A recent discussion paper released by the Central Bank of Ireland on the growth of the ETF industry has concluded that Mifid II changes stand to make passive investing a more powerful proposition.
Released on May 15th, the bank states that the paper's primary intention is to make a contribution to the international regulatory debate and to the risk assessments regulators must constantly refresh in order to supervise the market effectively.
'Because of their recent growth and their likely continued growth in the period ahead, there is every reason to believe that ETFs will be an even more important element of the global funds market. Any such locus of innovation requires close regulatory attention to ensure that the benefits of innovation are delivered within a robust, but enabling, regulatory framework.'
One of the big questions it poses is whether the regulatory framework in which ETFs operate can bear the weight increased growth brings? Or could it, itself, lead to a significant market failure?

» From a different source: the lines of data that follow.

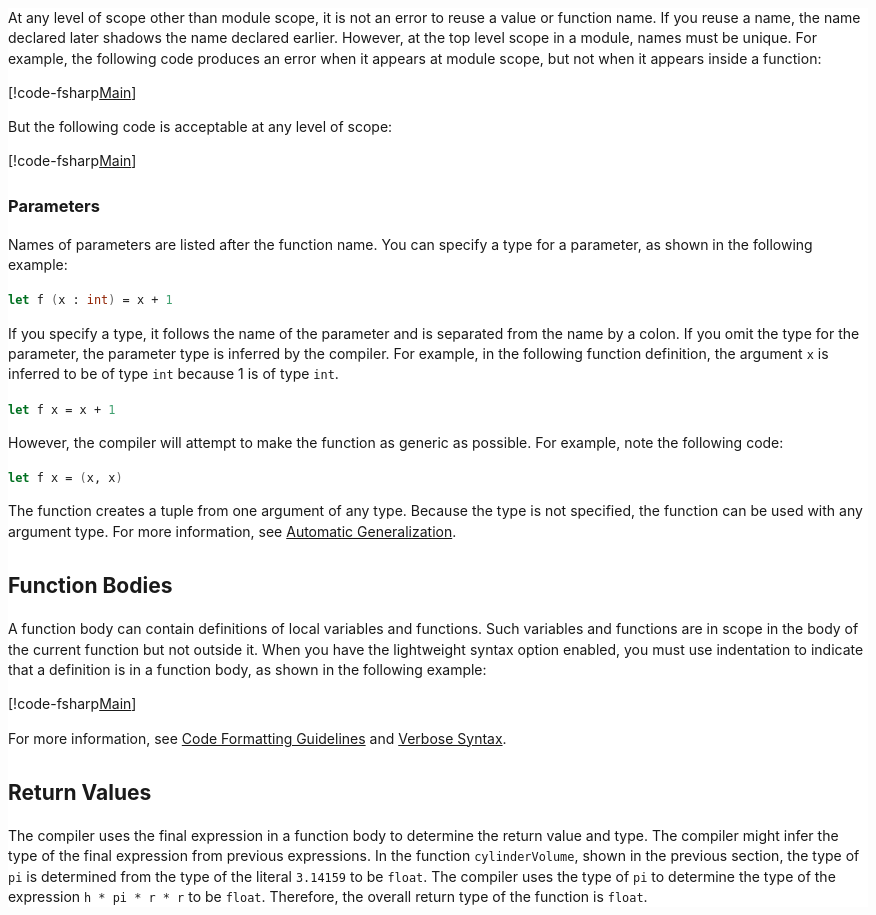 At any level of scope other than module scope, it is not an error to reuse a value or function name. If you reuse a name, the name declared later shadows the name declared earlier. However, at the top level scope in a module, names must be unique. For example, the following code produces an error when it appears at module scope, but not when it appears inside a function:

[!code-fsharp[Main](~/samples/snippets/fsharp/lang-ref-1/snippet101.fs)]

But the following code is acceptable at any level of scope:

[!code-fsharp[Main](~/samples/snippets/fsharp/lang-ref-1/snippet102.fs)]

### Parameters

Names of parameters are listed after the function name. You can specify a type for a parameter, as shown in the following example:

```fsharp
let f (x : int) = x + 1
```

If you specify a type, it follows the name of the parameter and is separated from the name by a colon. If you omit the type for the parameter, the parameter type is inferred by the compiler. For example, in the following function definition, the argument `x` is inferred to be of type `int` because 1 is of type `int`.

```fsharp
let f x = x + 1
```

However, the compiler will attempt to make the function as generic as possible. For example, note the following code:

```fsharp
let f x = (x, x)
```

The function creates a tuple from one argument of any type. Because the type is not specified, the function can be used with any argument type. For more information, see [Automatic Generalization](../generics/automatic-generalization.md).

## Function Bodies

A function body can contain definitions of local variables and functions. Such variables and functions are in scope in the body of the current function but not outside it. When you have the lightweight syntax option enabled, you must use indentation to indicate that a definition is in a function body, as shown in the following example:

[!code-fsharp[Main](~/samples/snippets/fsharp/lang-ref-1/snippet103.fs)]

For more information, see [Code Formatting Guidelines](../../style-guide/formatting.md) and [Verbose Syntax](../verbose-syntax.md).

## Return Values

The compiler uses the final expression in a function body to determine the return value and type. The compiler might infer the type of the final expression from previous expressions. In the function `cylinderVolume`, shown in the previous section, the type of `pi` is determined from the type of the literal `3.14159` to be `float`. The compiler uses the type of `pi` to determine the type of the expression `h * pi * r * r` to be `float`. Therefore, the overall return type of the function is `float`.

Mifid II will increase appetite
Although ETFs are constituted as investment funds (and thereby subject to the full spectrum of investment fund regulation) they are also exchange-traded financial instruments, like equities or bonds,
and as such are subject to stock exchange rules and regulations applicable to publicly traded assets.
This dual nature means that ETFs are subject to the overlapping framework of both the UCITS Directive 15 and Mifid II, both of which are designed to address specific issues and risks.

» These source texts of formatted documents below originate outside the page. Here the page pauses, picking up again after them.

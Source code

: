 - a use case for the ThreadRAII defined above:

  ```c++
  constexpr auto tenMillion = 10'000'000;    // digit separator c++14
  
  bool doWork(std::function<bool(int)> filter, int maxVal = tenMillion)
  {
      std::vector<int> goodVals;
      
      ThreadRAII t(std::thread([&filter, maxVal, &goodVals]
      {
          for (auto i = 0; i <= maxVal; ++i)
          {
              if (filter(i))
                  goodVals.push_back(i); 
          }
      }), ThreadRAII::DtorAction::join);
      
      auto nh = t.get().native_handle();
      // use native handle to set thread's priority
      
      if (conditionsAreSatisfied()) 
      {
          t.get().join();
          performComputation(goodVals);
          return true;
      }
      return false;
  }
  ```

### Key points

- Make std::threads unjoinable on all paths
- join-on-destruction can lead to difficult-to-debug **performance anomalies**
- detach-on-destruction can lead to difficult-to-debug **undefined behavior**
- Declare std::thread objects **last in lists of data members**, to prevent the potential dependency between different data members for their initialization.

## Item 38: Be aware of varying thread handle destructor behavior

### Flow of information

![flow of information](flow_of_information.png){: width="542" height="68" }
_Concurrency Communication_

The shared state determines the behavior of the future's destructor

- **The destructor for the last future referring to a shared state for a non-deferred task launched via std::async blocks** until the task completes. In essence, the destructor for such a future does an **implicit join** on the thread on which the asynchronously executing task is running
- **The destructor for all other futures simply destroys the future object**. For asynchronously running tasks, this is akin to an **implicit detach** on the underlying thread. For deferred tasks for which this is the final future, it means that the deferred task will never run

Currently ETFs do not have pre- and post-trade transparency requirements, but this will change significantly under Mifid II, which will be implemented from January 2018.

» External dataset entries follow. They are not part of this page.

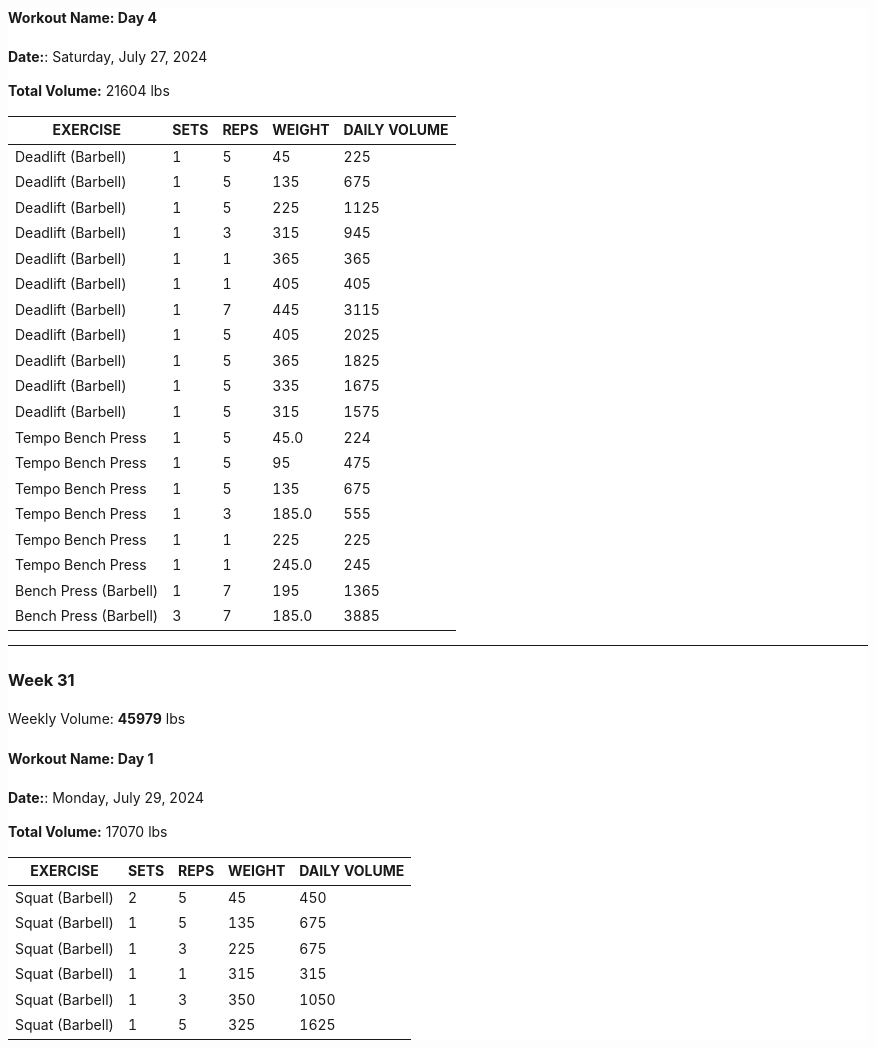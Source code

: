 #### **Workout Name:** Day 4

**Date:**: Saturday, July 27, 2024

**Total Volume:** 21604 lbs

| EXERCISE | SETS | REPS | WEIGHT | DAILY VOLUME |
| ------------------- | ---- | ---- | ------ | ------------ |
| Deadlift (Barbell) | 1 | 5 | 45 | 225 |
| Deadlift (Barbell) | 1 | 5 | 135 | 675 |
| Deadlift (Barbell) | 1 | 5 | 225 | 1125 |
| Deadlift (Barbell) | 1 | 3 | 315 | 945 |
| Deadlift (Barbell) | 1 | 1 | 365 | 365 |
| Deadlift (Barbell) | 1 | 1 | 405 | 405 |
| Deadlift (Barbell) | 1 | 7 | 445 | 3115 |
| Deadlift (Barbell) | 1 | 5 | 405 | 2025 |
| Deadlift (Barbell) | 1 | 5 | 365 | 1825 |
| Deadlift (Barbell) | 1 | 5 | 335 | 1675 |
| Deadlift (Barbell) | 1 | 5 | 315 | 1575 |
| Tempo Bench Press | 1 | 5 | 45.0 | 224 |
| Tempo Bench Press | 1 | 5 | 95 | 475 |
| Tempo Bench Press | 1 | 5 | 135 | 675 |
| Tempo Bench Press | 1 | 3 | 185.0 | 555 |
| Tempo Bench Press | 1 | 1 | 225 | 225 |
| Tempo Bench Press | 1 | 1 | 245.0 | 245 |
| Bench Press (Barbell) | 1 | 7 | 195 | 1365 |
| Bench Press (Barbell) | 3 | 7 | 185.0 | 3885 |

---

### **Week** 31

Weekly Volume: **45979** lbs

#### **Workout Name:** Day 1

**Date:**: Monday, July 29, 2024

**Total Volume:** 17070 lbs

| EXERCISE | SETS | REPS | WEIGHT | DAILY VOLUME |
| ------------------- | ---- | ---- | ------ | ------------ |
| Squat (Barbell) | 2 | 5 | 45 | 450 |
| Squat (Barbell) | 1 | 5 | 135 | 675 |
| Squat (Barbell) | 1 | 3 | 225 | 675 |
| Squat (Barbell) | 1 | 1 | 315 | 315 |
| Squat (Barbell) | 1 | 3 | 350 | 1050 |
| Squat (Barbell) | 1 | 5 | 325 | 1625 |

Therefore Mifid II is expected to actually help move the European ETFs landscape closer in line with the US ETF market which is more advanced especially in terms of trading and transparency.
The paper states: 'The vast majority of ETF trading takes place OTC (over-the-counter). ETF liquidity is the level of demand/supply on the exchanges on which it is listed, combined with OTC demand. As noted elsewhere, Mifid II changes should help with providing a more comprehensive trading volume/price data set.'
The London Stock Exchange (LSE) estimates that around 70% of ETP trading in Europe currently takes place over the counter.
While embracing the transparency Mifid II compliance brings, the Irish Central Bank paper however also questioned whether regulators fully understand the potential risks posed by the rapid growth in ETF flows.
Ireland has reason to be cautious; it is now one of the largest centres for ETFs in Europe, which in turn is the fastest growing type of investment fund globally - the industry surpassed US$4tn in assets at the end of April 2017.
Morningstar's director of passive research in Europe, Hortense Bioy explains: 'Ireland has become the domicile of choice for ETF providers in Europe because it has been one of the most, if not the most, welcoming hubs in the region, with a wide range of services and expertise from legal and tax to administration. Ireland as a fund domicile also benefits from one of the most favourable tax treaties in Europe.'
What is behind the increase in appetite for ETFs? Recently we have seen a flurry of M&A in asset management with Standard Life and Aberdeen Asset Management and Henderson and Janus announcing they will merge.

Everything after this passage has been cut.